--- Saved entries ---

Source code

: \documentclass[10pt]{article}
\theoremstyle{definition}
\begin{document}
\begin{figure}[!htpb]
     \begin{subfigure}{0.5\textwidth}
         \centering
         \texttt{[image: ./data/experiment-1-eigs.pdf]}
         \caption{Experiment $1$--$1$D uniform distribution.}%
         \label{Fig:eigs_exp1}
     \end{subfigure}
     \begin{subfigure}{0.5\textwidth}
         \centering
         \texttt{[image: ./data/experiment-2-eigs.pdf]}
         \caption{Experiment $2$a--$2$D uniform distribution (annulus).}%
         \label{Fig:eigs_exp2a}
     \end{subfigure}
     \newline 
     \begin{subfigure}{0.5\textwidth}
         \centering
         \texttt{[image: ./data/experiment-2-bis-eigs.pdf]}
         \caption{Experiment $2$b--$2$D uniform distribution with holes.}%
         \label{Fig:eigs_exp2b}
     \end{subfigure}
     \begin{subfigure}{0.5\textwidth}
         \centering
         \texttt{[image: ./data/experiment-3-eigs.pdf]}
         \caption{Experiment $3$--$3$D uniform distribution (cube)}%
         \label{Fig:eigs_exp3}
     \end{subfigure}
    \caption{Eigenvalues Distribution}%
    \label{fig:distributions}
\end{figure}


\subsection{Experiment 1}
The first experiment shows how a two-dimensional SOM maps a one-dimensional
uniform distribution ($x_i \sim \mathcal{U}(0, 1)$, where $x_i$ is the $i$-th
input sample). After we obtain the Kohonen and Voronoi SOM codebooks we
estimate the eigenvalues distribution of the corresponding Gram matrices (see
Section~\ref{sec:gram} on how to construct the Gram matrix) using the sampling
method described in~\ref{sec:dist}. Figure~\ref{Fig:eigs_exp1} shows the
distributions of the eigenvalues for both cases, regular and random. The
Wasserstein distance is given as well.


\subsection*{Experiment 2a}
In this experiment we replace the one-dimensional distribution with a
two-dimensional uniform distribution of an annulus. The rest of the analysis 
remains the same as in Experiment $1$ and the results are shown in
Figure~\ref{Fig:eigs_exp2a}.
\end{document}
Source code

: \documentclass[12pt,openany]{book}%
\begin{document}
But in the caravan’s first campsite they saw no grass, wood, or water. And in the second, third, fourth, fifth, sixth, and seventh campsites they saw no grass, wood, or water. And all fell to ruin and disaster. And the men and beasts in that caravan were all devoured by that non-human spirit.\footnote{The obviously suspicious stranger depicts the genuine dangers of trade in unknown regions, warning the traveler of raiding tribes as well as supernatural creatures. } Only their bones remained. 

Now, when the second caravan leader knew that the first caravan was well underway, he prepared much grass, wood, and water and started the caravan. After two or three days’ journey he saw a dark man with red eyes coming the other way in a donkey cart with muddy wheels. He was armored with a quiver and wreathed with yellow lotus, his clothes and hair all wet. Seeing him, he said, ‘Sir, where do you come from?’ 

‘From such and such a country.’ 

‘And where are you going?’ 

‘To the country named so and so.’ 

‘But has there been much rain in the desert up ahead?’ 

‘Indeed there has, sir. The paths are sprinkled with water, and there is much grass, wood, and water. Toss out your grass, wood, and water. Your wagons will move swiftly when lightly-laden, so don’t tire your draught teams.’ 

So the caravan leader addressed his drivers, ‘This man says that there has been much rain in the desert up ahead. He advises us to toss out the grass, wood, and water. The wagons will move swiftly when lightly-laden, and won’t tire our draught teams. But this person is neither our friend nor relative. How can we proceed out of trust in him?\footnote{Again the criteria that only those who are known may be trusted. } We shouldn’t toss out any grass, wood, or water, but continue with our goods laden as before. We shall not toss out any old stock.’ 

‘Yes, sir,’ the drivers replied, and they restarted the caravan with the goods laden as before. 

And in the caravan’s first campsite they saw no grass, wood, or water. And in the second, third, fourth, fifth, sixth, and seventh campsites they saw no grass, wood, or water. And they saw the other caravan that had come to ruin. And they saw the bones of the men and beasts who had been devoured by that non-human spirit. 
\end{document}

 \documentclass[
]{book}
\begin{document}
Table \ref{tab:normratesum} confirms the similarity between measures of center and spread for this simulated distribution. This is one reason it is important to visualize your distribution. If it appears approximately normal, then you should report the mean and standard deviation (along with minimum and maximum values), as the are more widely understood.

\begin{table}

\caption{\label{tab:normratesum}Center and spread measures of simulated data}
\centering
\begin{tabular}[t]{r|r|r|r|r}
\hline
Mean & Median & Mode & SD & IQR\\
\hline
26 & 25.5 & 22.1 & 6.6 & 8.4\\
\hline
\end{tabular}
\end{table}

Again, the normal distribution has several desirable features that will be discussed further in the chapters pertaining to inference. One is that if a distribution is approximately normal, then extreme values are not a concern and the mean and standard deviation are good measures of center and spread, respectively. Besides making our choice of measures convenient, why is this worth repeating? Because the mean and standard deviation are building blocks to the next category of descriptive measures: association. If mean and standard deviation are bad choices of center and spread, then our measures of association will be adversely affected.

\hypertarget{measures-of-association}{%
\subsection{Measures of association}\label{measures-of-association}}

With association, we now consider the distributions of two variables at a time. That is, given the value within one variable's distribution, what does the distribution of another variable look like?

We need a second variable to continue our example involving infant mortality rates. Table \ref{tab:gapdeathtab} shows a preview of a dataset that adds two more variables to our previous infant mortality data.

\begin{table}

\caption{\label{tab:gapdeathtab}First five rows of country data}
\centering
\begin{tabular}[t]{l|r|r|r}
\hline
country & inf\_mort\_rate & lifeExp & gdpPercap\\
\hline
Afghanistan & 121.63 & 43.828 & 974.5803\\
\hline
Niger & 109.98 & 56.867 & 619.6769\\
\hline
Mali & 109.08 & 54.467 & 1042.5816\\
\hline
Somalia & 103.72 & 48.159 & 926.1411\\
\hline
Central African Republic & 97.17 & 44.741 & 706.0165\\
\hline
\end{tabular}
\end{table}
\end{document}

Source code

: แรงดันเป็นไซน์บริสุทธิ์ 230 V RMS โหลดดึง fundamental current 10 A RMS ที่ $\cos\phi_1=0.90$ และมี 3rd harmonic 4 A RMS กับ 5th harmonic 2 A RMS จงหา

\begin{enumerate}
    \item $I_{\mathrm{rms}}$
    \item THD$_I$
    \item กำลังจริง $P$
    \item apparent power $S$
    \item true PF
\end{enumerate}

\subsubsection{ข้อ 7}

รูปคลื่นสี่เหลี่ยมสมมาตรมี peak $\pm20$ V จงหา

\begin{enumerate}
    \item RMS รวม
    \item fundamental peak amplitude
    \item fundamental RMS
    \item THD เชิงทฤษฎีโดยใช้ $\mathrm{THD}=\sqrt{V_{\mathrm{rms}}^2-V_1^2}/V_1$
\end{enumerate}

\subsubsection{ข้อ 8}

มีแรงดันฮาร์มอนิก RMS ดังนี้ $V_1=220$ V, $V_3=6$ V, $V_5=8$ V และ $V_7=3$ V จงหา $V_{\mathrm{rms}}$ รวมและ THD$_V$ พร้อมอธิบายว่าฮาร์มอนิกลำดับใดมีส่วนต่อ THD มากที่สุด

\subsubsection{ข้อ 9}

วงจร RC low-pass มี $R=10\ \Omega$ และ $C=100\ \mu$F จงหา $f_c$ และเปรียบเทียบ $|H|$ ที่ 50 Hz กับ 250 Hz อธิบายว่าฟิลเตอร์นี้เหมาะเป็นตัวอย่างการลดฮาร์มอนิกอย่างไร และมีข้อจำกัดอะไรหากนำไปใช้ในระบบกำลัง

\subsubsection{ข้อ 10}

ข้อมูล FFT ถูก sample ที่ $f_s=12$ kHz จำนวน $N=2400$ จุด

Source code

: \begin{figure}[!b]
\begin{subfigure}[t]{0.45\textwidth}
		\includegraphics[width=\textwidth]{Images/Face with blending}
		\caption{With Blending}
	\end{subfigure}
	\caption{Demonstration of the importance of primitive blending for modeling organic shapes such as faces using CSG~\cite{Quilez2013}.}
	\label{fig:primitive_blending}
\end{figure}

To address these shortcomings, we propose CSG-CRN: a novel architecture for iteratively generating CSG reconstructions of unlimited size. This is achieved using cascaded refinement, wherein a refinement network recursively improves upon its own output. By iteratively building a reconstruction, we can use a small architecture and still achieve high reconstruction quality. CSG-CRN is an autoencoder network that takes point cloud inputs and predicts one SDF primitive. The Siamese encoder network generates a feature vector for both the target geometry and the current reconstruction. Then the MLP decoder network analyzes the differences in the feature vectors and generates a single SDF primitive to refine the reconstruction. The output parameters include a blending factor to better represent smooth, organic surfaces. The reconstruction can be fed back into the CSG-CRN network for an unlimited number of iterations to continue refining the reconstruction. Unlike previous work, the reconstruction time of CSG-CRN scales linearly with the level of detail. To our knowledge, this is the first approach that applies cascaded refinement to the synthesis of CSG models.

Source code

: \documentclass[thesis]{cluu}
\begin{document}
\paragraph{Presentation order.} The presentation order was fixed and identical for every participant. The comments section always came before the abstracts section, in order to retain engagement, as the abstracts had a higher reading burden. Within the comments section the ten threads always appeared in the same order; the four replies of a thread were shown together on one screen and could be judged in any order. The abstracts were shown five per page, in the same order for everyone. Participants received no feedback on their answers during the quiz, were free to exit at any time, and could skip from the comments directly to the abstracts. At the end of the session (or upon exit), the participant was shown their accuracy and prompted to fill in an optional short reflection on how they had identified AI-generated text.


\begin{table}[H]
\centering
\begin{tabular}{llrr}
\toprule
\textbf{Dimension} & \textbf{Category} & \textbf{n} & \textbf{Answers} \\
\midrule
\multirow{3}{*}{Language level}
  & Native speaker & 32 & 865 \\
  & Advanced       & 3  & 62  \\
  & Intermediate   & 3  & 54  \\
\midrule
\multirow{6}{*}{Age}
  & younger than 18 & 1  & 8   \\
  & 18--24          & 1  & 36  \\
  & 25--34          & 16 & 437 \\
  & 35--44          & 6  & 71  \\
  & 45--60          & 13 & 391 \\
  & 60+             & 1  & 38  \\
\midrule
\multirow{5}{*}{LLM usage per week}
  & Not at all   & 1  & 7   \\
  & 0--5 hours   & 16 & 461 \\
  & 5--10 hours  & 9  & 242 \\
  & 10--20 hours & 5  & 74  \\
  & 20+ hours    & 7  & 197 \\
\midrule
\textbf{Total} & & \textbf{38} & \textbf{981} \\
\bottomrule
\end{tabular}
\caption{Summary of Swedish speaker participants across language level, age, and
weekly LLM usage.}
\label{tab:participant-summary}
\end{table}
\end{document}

--- DIRECTIONS FOR THIS TASK ---
Each line above that has the word "were" should be copied.

--- RESULT FOR THIS TASK ---
But in the caravan’s first campsite they saw no grass, wood, or water. And in the second, third, fourth, fifth, sixth, and seventh campsites they saw no grass, wood, or water. And all fell to ruin and disaster. And the men and beasts in that caravan were all devoured by that non-human spirit.\footnote{The obviously suspicious stranger depicts the genuine dangers of trade in unknown regions, warning the traveler of raiding tribes as well as supernatural creatures. } Only their bones remained. 
\paragraph{Presentation order.} The presentation order was fixed and identical for every participant. The comments section always came before the abstracts section, in order to retain engagement, as the abstracts had a higher reading burden. Within the comments section the ten threads always appeared in the same order; the four replies of a thread were shown together on one screen and could be judged in any order. The abstracts were shown five per page, in the same order for everyone. Participants received no feedback on their answers during the quiz, were free to exit at any time, and could skip from the comments directly to the abstracts. At the end of the session (or upon exit), the participant was shown their accuracy and prompted to fill in an optional short reflection on how they had identified AI-generated text.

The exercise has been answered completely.